A few interesting facts:

1. Needless to say, despite the plummeting value of the dollar relative to the Brazilian real, the cost of this surgery and everything related to the hospital stay is much, much cheaper in Brazil. (Thank goodness – her insurance company will reimburse her for most of the expenses, but since it was done abroad, she has to pay for it first and submit a bill later.)
2. My sister says that from her perspective, this surgery went more easily than the many surgeries she had in the US. In plain English, the pain, upon awakening, was much, much less, and she was up and about much more quickly. Whoever was in charge of sedation and anesthesia did one heck of a job. (I should also note – this surgery was something of an emergency – I believe each time she’s had surgery in the US, they had time to plan and the surgery was scheduled months in advance.)

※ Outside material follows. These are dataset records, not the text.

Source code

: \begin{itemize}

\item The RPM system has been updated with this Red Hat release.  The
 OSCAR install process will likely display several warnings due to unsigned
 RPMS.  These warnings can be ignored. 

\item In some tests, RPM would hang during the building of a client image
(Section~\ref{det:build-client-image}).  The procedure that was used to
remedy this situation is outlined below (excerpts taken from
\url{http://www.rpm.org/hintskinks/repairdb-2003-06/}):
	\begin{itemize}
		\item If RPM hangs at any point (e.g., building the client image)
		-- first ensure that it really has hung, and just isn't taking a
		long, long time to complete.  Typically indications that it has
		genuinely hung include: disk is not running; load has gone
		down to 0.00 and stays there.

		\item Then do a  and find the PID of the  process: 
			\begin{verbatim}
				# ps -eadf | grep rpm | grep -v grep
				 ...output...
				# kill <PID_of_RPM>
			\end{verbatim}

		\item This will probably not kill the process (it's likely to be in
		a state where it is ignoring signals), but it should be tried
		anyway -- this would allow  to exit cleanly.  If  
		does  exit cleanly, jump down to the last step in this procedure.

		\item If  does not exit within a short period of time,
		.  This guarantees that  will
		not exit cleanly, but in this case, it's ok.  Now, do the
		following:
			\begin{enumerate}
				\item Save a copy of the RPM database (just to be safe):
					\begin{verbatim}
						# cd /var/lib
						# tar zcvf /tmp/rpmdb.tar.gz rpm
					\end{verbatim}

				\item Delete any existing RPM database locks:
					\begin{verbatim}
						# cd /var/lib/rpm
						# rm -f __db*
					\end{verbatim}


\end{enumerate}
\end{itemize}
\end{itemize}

3. The pre- and post- op care has been first rate. My sister uses words like “fabulous” and “incredible” to describe how she’s been treated. She’s talking about buying a place in Natal and moving there, and I suspect she’s only half joking. Maybe less than half.

Health care is more expensive and often of lower quality in the US than in developing countries like Brazil, even when you’re dealing with exotic problems which is what American care supposedly excels at dealing with. Someone tell me again about the greatness of the American medical system.